If I have 3 apples and I eat 2, how many apples will I have left?!! Please help!!! this question has had me thinking ever since I heard it!!! Superawesomgoat (talk) 01:36, 19 December 2007 (UTC)

You have three apples, since you apparently ate the number two, and by doing so screwed up all of mathematics. Great job. Now how am I going to finish my dissertation? mattbuck (talk) 01:45, 19 December 2007 (UTC)

2 is overrated :) -- Meni Rosenfeld (talk) 11:38, 19 December 2007 (UTC)

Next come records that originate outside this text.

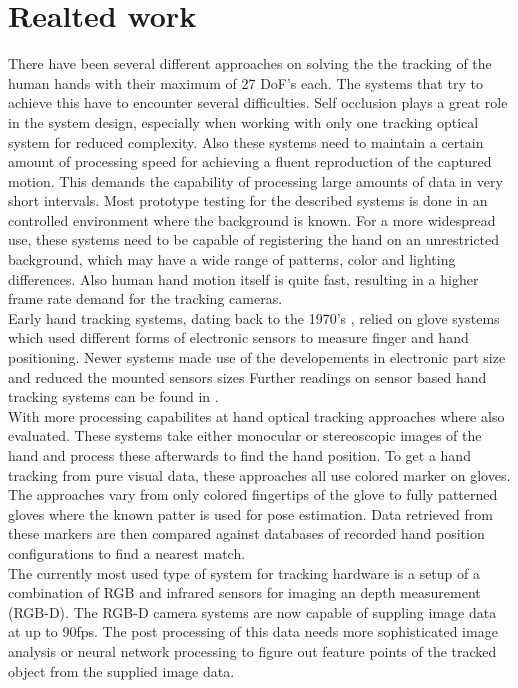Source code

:\section{Realted work}
\label{sec:realted_work}
There have been several different approaches on solving the the tracking of the human hands with their maximum of 27 DoF's each.
The systems that try to achieve this have to encounter several difficulties. Self occlusion plays a great role in the system design, especially when working with only one tracking optical system for reduced complexity. Also these systems need to maintain a certain amount of processing speed for achieving a fluent reproduction of the captured motion. This demands the capability of processing large amounts of data in very short intervals. Most prototype testing for the described systems is done in an controlled environment where the background is known. For a more widespread use, these systems need to be capable of registering the hand on an unrestricted background, which may have a wide range of patterns, color and lighting differences. Also human hand motion itself is quite fast, resulting in a higher frame rate demand for the tracking cameras.\\
Early hand tracking systems, dating back to the 1970's \cite{ThomasA.DeFanti.1977,Grimes.1983}, relied on glove systems which used different forms of electronic sensors to measure finger and hand positioning. Newer systems made use of the developements in electronic part size and reduced the mounted sensors sizes\cite{Kuroda.2004,HernandezRebollar.2002}
Further readings on sensor based hand tracking systems can be found in \cite{Dipietro.2008,Sturman.1994}.\\
With more processing capabilites at hand optical tracking approaches where also evaluated\cite{Duca.2007,Fredriksson.2008,Wang.2009}. These systems take either monocular or stereoscopic images of the hand and process these afterwards to find the hand position. To get a hand tracking from pure visual data, these approaches all use colored marker on gloves. The approaches vary from only colored fingertips\cite{Fredriksson.2008} of the glove to fully patterned gloves\cite{Wang.2009} where the known patter is used for pose estimation. Data retrieved from these markers are then compared against databases of recorded hand position configurations to find a nearest match.\\
The currently most used type of system for tracking hardware is a setup of a combination of RGB and infrared sensors for imaging an depth measurement (RGB-D)\cite{Zhang.2012,Weichert.2013,IntelCorporation.2018}. The RGB-D camera systems are now capable of suppling image data at up to 90fps. The post processing of this data needs more sophisticated image analysis or neural network processing to figure out feature points of the tracked object from the supplied image data\cite{JamieShotton.2011,Oikonomidis.2011b}.\\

The good thing is, it has you thinking. Keep it up!  --Lambiam 15:58, 19 December 2007 (UTC)

You will have one apple left. 75.170.41.88 (talk) 16:53, 19 December 2007 (UTC)

Probably, but to prove it you need a result by Paul Erdős. Goochelaar (talk) 17:19, 19 December 2007 (UTC)

As long as you can demonstrate a non-trivial mapping from the set of apples to the natural numbers, and then define an appropriate operator to represent the action of eating apples (I thought I had it, then I realised I needed to extend the domain). Confusing Manifestation(Say hi!) 01:11, 20 December 2007 (UTC)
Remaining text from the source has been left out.